# ANSCO Flash Clipper



## Dinardy (Jun 11, 2014)

1930s P&S? It's an interesting, light weight camera that shoots 616, but can be converted to 120 or even 35mm.

Do you have any personal experience with one? This was passed down to me by by grandfather, along with a few other cameras.


----------



## webestang64 (Jun 11, 2014)

Cool piece. Made by Agfa from 1930's till the 50's.....but not during WWII. Here is a neat little article on converting to 120....... http://www.keepandshare.com/doc/346...-box-camera-to-shoot-120-film-25k?da=y&dnad=y


----------



## vintagesnaps (Jun 11, 2014)

Thank you Scotty, I thought there was a variation of the Clipper but with a different name, I was probably thinking of the Agfa variation of this Ansco. I don't have the Clipper but have the Clack! Now I need a Click. 

I think these midcentury or earlier bakelite viewfinder cameras are fairly similar in the way they work. Once you load it and close it back up it's a matter of turning the knob to advance til you see dots and dashes and arrows then finally you see a number 1. I feel like I'm turning and turning... 

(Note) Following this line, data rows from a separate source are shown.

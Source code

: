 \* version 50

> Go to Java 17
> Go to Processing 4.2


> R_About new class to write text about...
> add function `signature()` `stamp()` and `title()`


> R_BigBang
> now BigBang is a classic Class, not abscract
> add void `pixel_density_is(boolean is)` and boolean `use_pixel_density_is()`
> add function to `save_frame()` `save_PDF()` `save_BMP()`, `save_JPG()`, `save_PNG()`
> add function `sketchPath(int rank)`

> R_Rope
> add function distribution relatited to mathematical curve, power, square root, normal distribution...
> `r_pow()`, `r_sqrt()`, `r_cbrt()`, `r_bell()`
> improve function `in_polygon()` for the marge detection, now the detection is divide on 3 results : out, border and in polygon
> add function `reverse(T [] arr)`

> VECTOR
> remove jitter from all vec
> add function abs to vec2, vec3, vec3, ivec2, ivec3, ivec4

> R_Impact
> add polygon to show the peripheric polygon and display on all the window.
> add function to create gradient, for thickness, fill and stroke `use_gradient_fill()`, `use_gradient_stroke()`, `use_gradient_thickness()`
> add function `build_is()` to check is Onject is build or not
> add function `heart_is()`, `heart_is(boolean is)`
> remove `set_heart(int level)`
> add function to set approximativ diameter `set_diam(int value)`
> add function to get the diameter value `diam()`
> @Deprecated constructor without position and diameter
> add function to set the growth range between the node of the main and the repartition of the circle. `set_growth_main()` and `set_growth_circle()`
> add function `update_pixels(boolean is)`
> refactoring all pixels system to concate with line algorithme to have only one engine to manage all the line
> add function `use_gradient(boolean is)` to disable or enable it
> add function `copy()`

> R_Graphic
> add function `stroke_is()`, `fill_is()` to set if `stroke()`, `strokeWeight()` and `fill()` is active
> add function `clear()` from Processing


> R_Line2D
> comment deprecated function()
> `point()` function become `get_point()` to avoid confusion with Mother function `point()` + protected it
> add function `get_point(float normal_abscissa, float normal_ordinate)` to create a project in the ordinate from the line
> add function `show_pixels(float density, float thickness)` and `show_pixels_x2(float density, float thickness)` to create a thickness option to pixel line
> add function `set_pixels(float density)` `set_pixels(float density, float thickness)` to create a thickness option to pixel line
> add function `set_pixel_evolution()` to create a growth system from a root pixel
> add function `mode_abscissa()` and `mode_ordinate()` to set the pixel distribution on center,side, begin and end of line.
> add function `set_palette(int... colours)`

I think I just like the little red windows (and am too easily entertained). There's not much else to know about these I don't think. Some have a setting for bulb and M so you need to make sure it's not set to bulb. Unless you feel compelled to set up and use one of those old fashioned shutter releases. Just make sure you tape up the film after you rewind so it stays light tight til you get it developed.


----------



## Dinardy (Jun 13, 2014)

Thank you both!


----------